Silvio Berlusconi appeared on TG1, TG2, TG4, TG5 and Studio Aperto during prime time last Friday evening. Radicals complain to public prosecutor’s offices in Rome and Milan.
By a majority decision, the services and products committee of AGCOM, the communications watchdog authority, has imposed the maximum permitted fine of €258,230 on the TG1 and TG4 newscasts, since they are repeat offenders, and fines of €100,000 each on TG2, TG5 and Studio Aperto. The decision, taken “in the light of statements submitted”, for “the situation that obtained on the evening of Friday 20th May, when the broadcast of interviews with the prime minister by the TG1, TG2, TG5, TG4 and Studio Aperto newscasts took place in prime time”.
According to Corriere della Sera, practically all of Italy’s leading free-to-air news programmes, with the exceptions of TG3 and the La7 newscast, gave air-time to the People of Freedom (PDL) leader. Mr Berlusconi had been invited as the leader of his party for the administrative elections. Viewers saw him seated at a desk with the PDL logo clearly visible. However, this was not a media briefing. Each channel recorded its own interview and all of them went out at almost exactly the same time. The AGCOM fines, pointed out the watchdog’s chair Corrado Calabrò, ensued from “a strictly legal assessment and no political assessment”. Mr Calabrò added: “The committee carried out a technical and legal assessment of the situation. The infringement exists and the sanctions are a natural consequence”.
REGULATIONS BROKEN – A note from the watchdog says: “On 21st May, AGCOM requested urgent clarification from the broadcasters involved. In view of the comments received from RAI and Mediaset, the committee ruled that the interviews, all of which contained opinions and political evaluations of issues pertaining to the election campaign, and all of which were similar in terms of media exposure, constituted a violation of electoral regulations issued by the parliamentary watchdog committee and by AGCOM”. The committee’s decision was not unanimous. PDL senator Antonio Martusciello voted against the measure.
“DUTY OF BALANCE” – The AGCOM note continues: “The authority reaffirms that a duty of balance and completeness of information remains in force until the conclusion of the election campaign while second-round voting is under way”. Finally, the watchdog authority pointed out that “the ban on publishing survey results on voting intentions remains in force throughout Italy until completion of the second round of the administrative elections”.

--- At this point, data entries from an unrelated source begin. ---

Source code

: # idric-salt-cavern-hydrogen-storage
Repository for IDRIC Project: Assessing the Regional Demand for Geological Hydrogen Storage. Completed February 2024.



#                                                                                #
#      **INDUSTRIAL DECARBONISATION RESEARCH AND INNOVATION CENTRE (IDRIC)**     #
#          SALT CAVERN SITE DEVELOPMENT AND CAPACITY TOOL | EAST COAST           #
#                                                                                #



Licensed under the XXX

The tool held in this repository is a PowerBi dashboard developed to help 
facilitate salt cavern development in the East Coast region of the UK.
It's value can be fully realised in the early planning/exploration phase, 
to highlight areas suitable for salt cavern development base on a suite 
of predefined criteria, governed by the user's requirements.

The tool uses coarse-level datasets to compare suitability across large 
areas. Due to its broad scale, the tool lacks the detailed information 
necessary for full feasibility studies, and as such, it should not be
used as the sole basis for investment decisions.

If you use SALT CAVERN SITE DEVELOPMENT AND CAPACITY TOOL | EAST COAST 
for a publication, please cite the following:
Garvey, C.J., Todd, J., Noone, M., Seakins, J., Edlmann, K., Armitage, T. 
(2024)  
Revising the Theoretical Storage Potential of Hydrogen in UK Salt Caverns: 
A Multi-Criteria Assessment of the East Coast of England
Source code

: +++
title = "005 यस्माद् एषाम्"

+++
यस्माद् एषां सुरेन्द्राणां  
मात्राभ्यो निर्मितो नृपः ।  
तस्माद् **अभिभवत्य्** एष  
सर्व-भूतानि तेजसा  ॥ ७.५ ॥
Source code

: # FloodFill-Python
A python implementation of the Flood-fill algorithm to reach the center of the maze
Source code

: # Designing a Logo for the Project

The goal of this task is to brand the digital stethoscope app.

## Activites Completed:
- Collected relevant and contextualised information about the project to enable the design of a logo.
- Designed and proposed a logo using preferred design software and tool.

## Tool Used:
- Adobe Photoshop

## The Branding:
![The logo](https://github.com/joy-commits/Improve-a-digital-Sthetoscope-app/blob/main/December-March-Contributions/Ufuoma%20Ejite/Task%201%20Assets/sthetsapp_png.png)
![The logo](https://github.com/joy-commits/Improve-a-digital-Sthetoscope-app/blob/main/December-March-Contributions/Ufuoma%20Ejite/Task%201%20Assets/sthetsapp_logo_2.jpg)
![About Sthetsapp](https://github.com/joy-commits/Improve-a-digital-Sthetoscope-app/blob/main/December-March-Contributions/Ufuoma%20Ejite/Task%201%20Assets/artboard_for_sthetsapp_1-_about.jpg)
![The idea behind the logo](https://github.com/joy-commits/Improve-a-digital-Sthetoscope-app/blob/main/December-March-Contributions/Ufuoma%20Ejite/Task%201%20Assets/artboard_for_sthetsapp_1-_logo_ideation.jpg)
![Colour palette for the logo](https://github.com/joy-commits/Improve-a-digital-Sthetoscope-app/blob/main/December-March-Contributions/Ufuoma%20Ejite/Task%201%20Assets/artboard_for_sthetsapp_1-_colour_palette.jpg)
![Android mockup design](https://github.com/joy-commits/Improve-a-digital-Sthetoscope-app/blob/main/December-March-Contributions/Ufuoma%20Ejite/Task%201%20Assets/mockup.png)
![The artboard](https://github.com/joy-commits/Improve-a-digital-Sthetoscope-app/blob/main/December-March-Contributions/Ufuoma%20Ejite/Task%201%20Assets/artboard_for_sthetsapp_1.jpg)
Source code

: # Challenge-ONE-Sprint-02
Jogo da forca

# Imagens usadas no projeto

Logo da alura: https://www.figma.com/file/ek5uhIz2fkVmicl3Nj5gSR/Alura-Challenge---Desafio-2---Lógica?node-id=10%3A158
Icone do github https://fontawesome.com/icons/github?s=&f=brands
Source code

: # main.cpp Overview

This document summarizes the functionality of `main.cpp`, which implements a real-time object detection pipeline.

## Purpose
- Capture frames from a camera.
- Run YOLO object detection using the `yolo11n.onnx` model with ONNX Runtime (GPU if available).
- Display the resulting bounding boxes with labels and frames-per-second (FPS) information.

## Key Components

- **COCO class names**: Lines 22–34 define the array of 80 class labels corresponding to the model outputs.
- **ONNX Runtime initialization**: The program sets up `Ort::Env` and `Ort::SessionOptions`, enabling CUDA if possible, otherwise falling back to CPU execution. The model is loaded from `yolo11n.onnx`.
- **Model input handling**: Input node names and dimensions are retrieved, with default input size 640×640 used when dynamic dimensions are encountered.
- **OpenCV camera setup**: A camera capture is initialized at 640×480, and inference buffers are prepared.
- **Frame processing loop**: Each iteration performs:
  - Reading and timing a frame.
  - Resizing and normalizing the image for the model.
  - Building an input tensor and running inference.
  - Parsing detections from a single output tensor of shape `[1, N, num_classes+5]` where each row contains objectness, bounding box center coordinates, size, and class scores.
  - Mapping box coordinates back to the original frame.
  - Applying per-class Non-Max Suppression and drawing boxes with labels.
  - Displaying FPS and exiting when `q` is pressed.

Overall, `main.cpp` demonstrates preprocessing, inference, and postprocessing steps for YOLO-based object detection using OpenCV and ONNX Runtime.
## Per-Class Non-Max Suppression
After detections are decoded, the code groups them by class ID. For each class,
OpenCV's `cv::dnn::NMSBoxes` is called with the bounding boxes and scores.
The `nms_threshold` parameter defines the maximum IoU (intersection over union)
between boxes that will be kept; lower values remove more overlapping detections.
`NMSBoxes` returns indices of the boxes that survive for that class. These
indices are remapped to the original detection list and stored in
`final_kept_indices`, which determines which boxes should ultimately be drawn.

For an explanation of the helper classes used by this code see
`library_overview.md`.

REACTIONS – “Mediaset is astounded at the sanctions imposed by AGCOM today and will be appealing forthwith to the regional administrative court (TAR)”, said a Mediaset press release. “With this ruling, the authority is in effect preventing television broadcasters from performing their task of informing, and in doing so becomes party to the political exchange and not its arbiter, as the law intends”. Emilio Fede commented on the decision live on his evening newscast: “TG4 has violated absolutely nothing at all”. Augusto Minzolini, the director of TG1, said he was “appalled” and pointed out that the fines “involve all the newscasts that interviewed the prime minister but there was a story. He had said nothing for five days”. TG5 director Clemente Mimun thinks it is “totally absurd that interviewing the leader of the party of relative majority, and prime minister, for comment on the results of the first round of administrative elections should attract fines from a watchdog body. What has happened is of unprecedented seriousness. It presents as an act of grave intimidation, which of course will be ignored by the bodies representing Italian journalists. For our part, we will refuse to yield to interference or threats of any kind”.
RADICALS’ COMPLAINT – The incident may, however, have a sequel in court. During the morning, Emma Bonino and Marco Cappato submitted a formal complaint to the public prosecutor’s offices in Rome and Milan “against Berlusconi and the directors of the newscasts who on 20th May broadcast the sham interviews recorded by the president of the party of the People of Freedom”. The Radicals’ complaint highlights that “Berlusconi’s appearances on the newscasts are, by reason of the issues discussed, the electoral symbol behind the prime minister and the way the recording was edited, tantamount to electoral commercials of the kind strictly prohibited in news programmes”. The complaint points out that “if Berlusconi had by virtue of his position coerced or induced the directors of the TV newscasts to broadcast these commercials simultaneously, it would have been in no way different – in the structure of the conduct, the subjective quality of those involved and the obvious benefits accruing to the president of the party of the People of Freedom – from the abuse of power alleged against the prime minister by the public prosecutors in Milan when he contacted the chief of police by telephone to have Ruby handed over to regional counsellor Nicole Minetti, contrary to regulations. Should, however, the newscast directors have been fully aware and compliant, then there would be an evident offence of abuse of authority”.